The TBI Chatroom |
On 5/2/97 my wife was on her way home after work. She had volunteered to stay longer at work to help out.
While stopped at a light, her truck was rear-ended by a vehicle driven by a doctor (a long story in itself). The accident reconstruction team estimated his speed at nearly 80 at the time of impact. It pushed and rolled my wife's truck 197', with little remaining but the cab and part of the engine compartment.
She was admitted to the local hospital unconscious, and with multiple skull fractures. Amazingly, there were no other injuries. She was transferred to Upstate Medical Center which was better equipped to handle her injury.
She spent about 5 weeks in a coma. Her recovery process went through many 'stages' over the coming months.

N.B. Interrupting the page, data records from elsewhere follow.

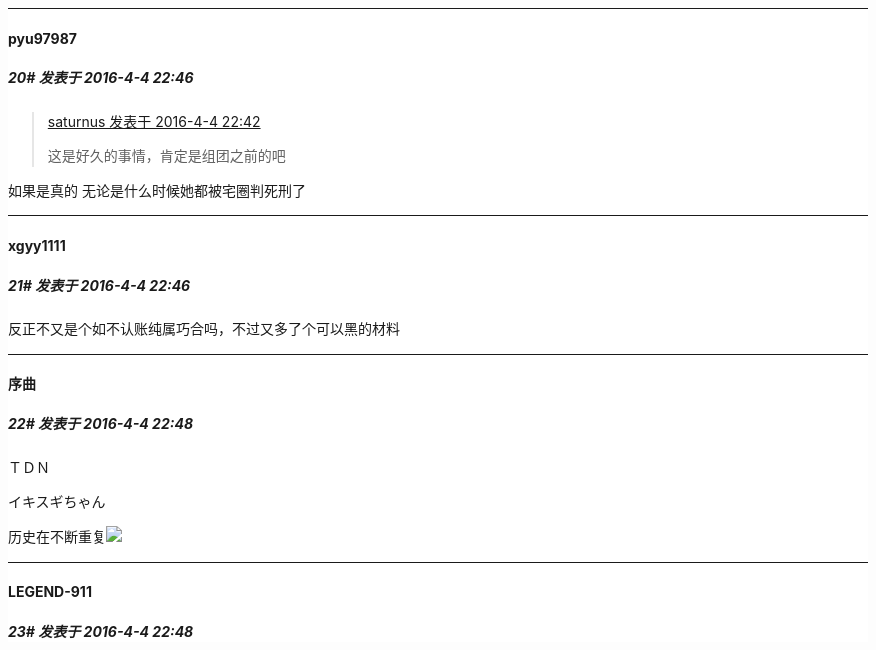 





-----

####  pyu97987  
##### 20#       发表于 2016-4-4 22:46



<blockquote><a href="httphttps://bbs.saraba1st.com/2b/forum.php?mod=redirect&amp;goto=findpost&amp;pid=32043029&amp;ptid=1247722" target="_blank">saturnus 发表于 2016-4-4 22:42</a>

这是好久的事情，肯定是组团之前的吧</blockquote>
如果是真的 无论是什么时候她都被宅圈判死刑了 







-----

####  xgyy1111  
##### 21#       发表于 2016-4-4 22:46




反正不又是个如不认账纯属巧合吗，不过又多了个可以黑的材料







-----

####  序曲  
##### 22#       发表于 2016-4-4 22:48




ＴＤＮ

イキスギちゃん

历史在不断重复<img src="https://static.saraba1st.com/image/smiley/face/154.gif" referrerpolicy="no-referrer">







-----

####  LEGEND-911  
##### 23#       发表于 2016-4-4 22:48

After almost exactly a year she was able to drive and return to work again with 'special considerations'. She developed ways of adapting to everyday circumstances to give the impression of normalacy. I was back at my job; a 'great guy', a 'rock' for having stood by her. So everyone felt that our lives were back to normal again.
What no one realized was that her/my/our previous lives ended on the day of the accident. The outgoing, independent, carefree person I was married to had been replaced. My new wife was introverted, fearful of social situations and very dependent. Love has been redefined to a type of father-daughter type of affection. A full life now has occasional, simpler moments.
So, while I go from day-to-day trying to be helpful, supportive and guiding, I feel that the 'rock' is starting to crumble. I find myself thinking about looking for social contacts on the 'outside', then feeling guilty for thinking about it.
It would be nice to hear from others who are in similar positions to see if my feelings are normal, selfish or aberrant.